When this executes it executes “in” the actual type object, so it executes the code for getLicenseClass() in Truck.
Thus v.getLicenseClass() returns “B”, since this object represents a heavy-duty truck.
But if we go on and put
v = new Automobile(…);
v.getLicenseClass() now executes code in Automobile, and returns “C”.
So “v.getLicenseClass()” is code displaying polymorphism: It behaves differently based on v being Truck or Automobile.
We have used polymorphism before, when we looped through arrays or ArrayLists of Shapes calling area() and perimeter(), because area has different formulas for Circles and Rectangles, etc. Shape is an interface, so we see that polymorphism can arise with inheritance and also with use of interfaces.
Now let’s return to the Employee class hierarchy as written in the textbook, to make sure this example is clear, and give in a class diagram.

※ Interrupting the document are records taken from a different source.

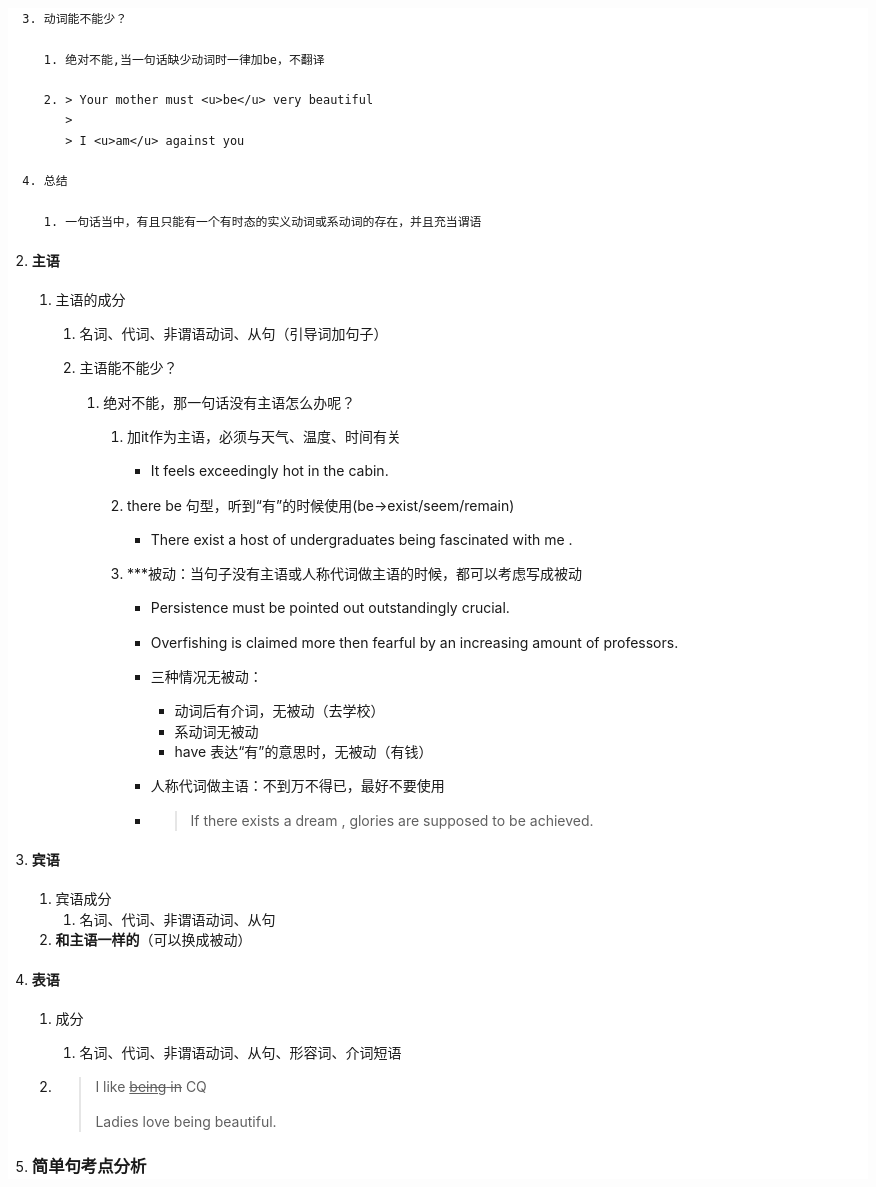       3. 动词能不能少？

         1. 绝对不能,当一句话缺少动词时一律加be，不翻译

         2. > Your mother must <u>be</u> very beautiful
            >
            > I <u>am</u> against you

      4. 总结

         1. 一句话当中，有且只能有一个有时态的实义动词或系动词的存在，并且充当谓语

   2. #### 主语

      1. 主语的成分

         1. 名词、代词、非谓语动词、从句（引导词加句子）

         2. 主语能不能少？

            1. 绝对不能，那一句话没有主语怎么办呢？

               1. 加it作为主语，必须与天气、温度、时间有关

                  - It feels exceedingly hot in the cabin.

               2. there be 句型，听到“有”的时候使用(be->exist/seem/remain)

                  -  There exist a host of undergraduates being fascinated with me .

               3. ***被动：当句子没有主语或人称代词做主语的时候，都可以考虑写成被动

                  - Persistence must be pointed out outstandingly crucial.

                  - Overfishing is claimed more then fearful by an increasing amount of professors.

                  - 三种情况无被动：

                    - 动词后有介词，无被动（去学校）
                    - 系动词无被动
                    - have 表达“有”的意思时，无被动（有钱）

                  - 人称代词做主语：不到万不得已，最好不要使用

                  - > If there exists a dream , glories are supposed to be achieved.

   3. #### 宾语

      1. 宾语成分
         1. 名词、代词、非谓语动词、从句
      2. **和主语一样的**（可以换成被动）

   4. #### 表语

      1. 成分

         1. 名词、代词、非谓语动词、从句、形容词、介词短语

      2. > I like ~~<u>being</u> in~~ CQ
         >
         > Ladies love being beautiful.

4. ### 简单句考点分析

Employee Class Hierarchy in Chap. 9 : handout, now filled in:
(not the same as the online code) With added return values in parentheses
Note that a LegalSecretary IS-A Secretary IS-A Employee, and a Lawyer IS-A Employee
LegalSecretary lucy = new LegalSecretary(); // reference and
object both of type LegalSecretary
lucy.getHours() returns __40____
lucy.getSalary() returns __45000____
lucy.takeDictation() works? Y/N Y, because a LegalSecretary
IS-A Secretary
Employee lucy1 = lucy; // reference of type Employee, object of
type LegalSecretary: so we can
call any Employee method using lucy1, and for these, the LegalSecretary
code will execute since the object is of type LegalSecretary
lucy1.getHours() returns ___40___
lucy1.getSalary() returns __45000____ method is OK since in Employee API, object’s getSalary() executes
lucy1.takeDictation() works? Y/N N, because takeDictation is not in the Employee API
Employee
leia = new Lawyer(); // ref of type Employee, object of type
Lawyer
leia.getSalary()
returns ___40000___
leia.getVacationDays() returns __15__ method is OK since in Employee API,
object’s getVacationDays executes
We added Marketer to the above picture, as done in hw5.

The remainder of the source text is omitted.